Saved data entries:

***

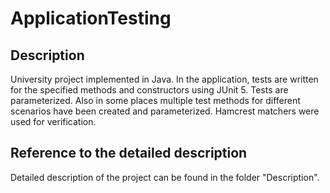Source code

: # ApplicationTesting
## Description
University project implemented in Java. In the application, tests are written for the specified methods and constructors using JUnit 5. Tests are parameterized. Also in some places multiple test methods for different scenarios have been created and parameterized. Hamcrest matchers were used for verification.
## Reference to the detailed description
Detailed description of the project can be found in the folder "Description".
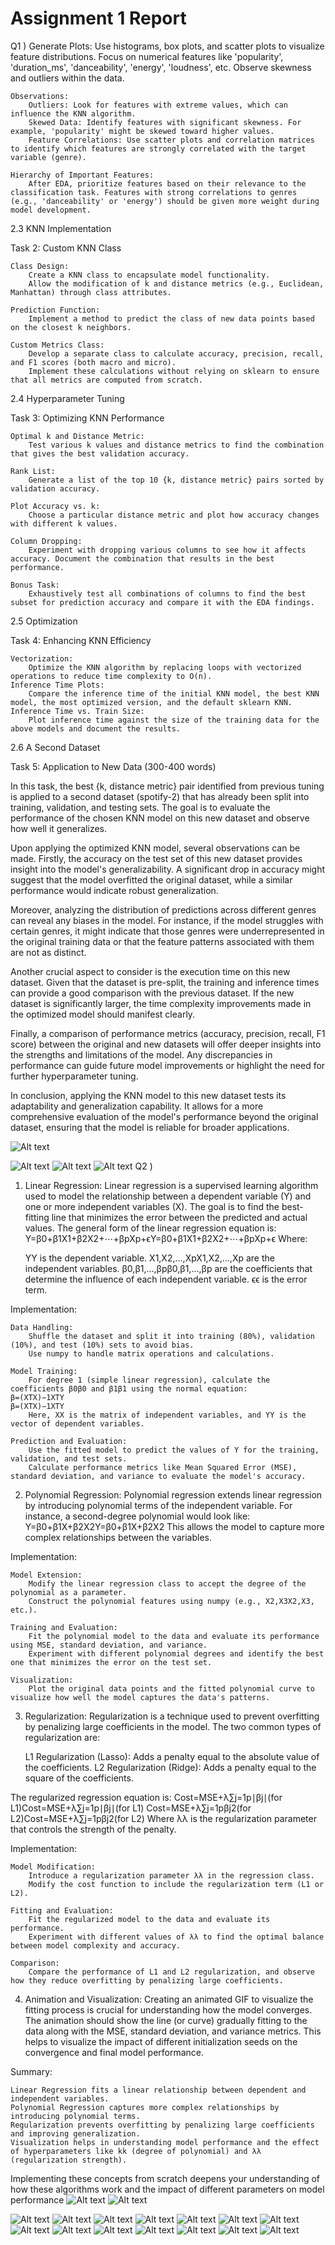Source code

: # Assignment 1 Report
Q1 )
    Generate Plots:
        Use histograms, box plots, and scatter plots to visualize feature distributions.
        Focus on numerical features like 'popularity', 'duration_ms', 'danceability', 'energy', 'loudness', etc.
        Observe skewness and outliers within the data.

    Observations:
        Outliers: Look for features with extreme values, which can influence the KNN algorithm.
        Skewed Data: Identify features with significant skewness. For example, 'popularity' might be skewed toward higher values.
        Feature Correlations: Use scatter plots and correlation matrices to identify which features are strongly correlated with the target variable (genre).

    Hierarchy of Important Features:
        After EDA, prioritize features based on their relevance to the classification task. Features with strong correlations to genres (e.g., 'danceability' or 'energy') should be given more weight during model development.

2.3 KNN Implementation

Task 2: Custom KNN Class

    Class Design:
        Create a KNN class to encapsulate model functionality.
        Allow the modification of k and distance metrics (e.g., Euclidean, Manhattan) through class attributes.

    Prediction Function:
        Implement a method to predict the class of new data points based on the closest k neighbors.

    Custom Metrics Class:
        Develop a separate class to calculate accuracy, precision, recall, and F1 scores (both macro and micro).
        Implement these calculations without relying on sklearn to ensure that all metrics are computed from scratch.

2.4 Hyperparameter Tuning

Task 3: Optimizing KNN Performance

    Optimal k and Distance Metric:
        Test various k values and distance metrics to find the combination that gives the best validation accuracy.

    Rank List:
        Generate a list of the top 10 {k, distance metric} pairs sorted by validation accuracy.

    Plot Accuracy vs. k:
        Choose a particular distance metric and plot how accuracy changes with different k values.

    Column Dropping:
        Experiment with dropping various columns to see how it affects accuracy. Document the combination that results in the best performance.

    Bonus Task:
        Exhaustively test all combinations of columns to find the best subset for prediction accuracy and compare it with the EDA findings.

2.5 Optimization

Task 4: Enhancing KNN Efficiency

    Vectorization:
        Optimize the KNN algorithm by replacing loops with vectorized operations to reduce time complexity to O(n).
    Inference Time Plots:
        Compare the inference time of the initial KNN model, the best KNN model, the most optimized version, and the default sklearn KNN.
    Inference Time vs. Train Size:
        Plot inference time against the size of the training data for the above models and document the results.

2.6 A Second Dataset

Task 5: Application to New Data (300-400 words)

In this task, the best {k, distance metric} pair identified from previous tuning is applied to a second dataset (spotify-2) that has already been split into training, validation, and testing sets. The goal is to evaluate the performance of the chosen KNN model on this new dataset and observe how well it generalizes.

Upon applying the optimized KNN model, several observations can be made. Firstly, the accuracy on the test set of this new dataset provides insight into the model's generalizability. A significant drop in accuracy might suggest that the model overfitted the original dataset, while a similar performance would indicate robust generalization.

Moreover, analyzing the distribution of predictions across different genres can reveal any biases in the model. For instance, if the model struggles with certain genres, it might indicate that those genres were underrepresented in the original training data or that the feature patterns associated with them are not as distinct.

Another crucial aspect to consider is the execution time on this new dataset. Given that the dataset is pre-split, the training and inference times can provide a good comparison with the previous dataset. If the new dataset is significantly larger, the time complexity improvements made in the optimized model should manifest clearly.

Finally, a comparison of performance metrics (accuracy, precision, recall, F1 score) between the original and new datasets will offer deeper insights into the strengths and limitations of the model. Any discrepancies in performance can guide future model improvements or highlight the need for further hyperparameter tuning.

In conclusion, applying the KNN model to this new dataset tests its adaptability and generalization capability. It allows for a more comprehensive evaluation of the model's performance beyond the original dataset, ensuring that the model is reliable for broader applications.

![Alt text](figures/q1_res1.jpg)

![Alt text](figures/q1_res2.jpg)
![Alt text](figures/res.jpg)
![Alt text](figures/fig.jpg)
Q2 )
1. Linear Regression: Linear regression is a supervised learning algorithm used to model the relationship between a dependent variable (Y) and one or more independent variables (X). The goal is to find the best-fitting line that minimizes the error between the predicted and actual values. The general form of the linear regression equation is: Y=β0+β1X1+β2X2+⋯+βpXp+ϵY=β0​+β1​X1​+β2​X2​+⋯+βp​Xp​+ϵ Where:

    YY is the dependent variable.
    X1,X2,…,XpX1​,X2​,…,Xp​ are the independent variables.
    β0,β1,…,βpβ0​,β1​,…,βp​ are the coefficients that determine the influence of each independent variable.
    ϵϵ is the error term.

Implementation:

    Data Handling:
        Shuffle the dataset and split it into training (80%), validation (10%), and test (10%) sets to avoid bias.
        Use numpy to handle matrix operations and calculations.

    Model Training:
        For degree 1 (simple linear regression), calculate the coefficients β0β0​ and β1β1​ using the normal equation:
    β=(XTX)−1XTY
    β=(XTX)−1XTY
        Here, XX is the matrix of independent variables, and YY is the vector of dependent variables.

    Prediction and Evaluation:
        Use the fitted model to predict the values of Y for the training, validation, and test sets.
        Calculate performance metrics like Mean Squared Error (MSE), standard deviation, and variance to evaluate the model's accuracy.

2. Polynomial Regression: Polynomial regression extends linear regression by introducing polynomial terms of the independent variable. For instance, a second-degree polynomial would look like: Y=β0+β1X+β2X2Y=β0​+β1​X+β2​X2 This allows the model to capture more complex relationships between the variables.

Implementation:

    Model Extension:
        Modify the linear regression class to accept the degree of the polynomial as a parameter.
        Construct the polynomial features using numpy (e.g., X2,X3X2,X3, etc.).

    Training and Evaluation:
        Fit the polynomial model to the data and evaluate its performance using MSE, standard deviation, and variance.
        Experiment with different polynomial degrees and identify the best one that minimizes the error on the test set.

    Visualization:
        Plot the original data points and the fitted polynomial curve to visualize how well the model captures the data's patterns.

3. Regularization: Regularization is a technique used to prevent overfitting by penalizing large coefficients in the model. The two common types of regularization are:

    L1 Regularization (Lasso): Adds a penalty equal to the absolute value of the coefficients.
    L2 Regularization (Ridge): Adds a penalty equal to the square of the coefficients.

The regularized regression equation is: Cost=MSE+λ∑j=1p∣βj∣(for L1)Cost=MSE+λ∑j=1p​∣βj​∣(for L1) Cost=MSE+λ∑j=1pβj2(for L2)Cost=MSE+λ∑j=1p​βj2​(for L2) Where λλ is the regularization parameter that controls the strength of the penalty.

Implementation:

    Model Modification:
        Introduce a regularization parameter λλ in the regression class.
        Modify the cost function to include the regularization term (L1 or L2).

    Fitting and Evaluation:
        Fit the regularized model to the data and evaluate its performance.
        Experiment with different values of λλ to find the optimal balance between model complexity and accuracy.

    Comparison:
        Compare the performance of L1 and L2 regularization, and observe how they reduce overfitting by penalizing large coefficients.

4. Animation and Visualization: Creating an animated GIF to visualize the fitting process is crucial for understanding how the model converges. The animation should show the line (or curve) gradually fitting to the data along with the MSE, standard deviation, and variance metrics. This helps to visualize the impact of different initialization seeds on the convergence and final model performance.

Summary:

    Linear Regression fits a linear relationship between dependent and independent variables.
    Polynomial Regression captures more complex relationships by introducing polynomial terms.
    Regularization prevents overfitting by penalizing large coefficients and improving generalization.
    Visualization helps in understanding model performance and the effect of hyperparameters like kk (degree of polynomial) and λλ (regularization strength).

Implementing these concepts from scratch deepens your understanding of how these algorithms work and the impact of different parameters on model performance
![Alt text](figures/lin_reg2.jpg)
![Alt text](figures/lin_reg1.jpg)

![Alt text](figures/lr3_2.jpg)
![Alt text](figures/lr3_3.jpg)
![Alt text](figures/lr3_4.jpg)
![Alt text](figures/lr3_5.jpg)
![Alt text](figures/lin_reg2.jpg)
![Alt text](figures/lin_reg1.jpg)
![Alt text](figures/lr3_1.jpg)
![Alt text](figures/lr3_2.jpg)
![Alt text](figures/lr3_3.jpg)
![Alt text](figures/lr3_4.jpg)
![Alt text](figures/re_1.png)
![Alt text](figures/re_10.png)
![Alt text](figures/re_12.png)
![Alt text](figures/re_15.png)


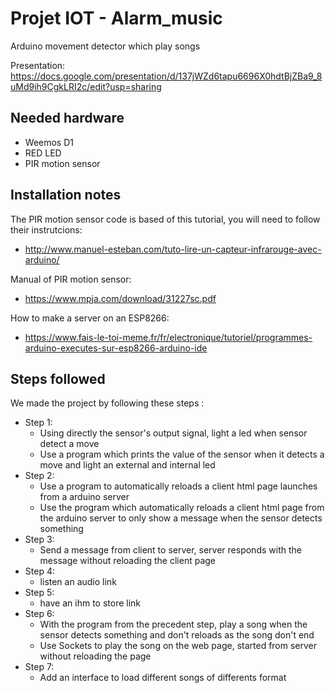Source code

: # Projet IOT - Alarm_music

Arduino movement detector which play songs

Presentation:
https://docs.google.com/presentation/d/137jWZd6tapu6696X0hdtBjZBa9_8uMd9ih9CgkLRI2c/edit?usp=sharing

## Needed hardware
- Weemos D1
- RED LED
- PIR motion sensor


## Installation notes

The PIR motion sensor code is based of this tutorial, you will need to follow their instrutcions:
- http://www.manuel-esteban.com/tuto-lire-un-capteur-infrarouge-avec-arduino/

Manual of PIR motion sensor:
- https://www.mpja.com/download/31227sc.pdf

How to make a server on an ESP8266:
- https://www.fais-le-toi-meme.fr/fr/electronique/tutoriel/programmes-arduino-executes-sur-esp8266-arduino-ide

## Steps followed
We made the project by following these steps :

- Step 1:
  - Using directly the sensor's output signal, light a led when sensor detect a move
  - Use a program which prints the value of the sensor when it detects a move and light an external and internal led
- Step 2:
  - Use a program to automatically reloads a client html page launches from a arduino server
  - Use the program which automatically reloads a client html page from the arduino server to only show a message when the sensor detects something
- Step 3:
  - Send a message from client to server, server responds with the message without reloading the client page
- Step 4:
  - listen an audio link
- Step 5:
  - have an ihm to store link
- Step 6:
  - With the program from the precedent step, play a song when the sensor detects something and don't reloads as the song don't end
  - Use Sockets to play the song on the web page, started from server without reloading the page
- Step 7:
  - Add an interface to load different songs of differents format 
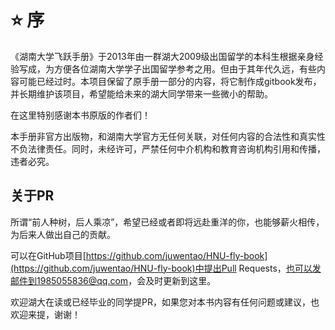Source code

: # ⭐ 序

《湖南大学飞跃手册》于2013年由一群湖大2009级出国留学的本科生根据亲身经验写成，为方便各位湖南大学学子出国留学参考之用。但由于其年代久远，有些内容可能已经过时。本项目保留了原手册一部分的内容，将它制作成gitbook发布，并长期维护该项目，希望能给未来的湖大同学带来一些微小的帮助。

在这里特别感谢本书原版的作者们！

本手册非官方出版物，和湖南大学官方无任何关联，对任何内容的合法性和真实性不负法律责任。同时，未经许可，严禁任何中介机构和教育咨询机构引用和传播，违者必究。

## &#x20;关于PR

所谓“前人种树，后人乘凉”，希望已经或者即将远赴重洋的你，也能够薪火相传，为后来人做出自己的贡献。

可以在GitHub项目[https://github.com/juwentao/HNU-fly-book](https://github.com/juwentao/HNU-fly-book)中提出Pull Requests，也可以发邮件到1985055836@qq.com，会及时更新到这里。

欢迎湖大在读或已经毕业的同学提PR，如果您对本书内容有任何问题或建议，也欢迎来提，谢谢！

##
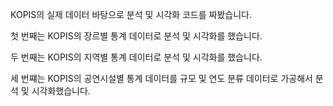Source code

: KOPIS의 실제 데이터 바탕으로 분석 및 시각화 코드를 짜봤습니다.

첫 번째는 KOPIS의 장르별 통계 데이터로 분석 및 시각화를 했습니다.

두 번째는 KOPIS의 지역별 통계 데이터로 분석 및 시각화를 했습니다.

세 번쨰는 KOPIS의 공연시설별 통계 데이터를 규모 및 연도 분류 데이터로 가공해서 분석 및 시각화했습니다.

***

> Your instructions: Matching lines for the string "captures": work out how many the records contain and write only the number.

> Response area: 2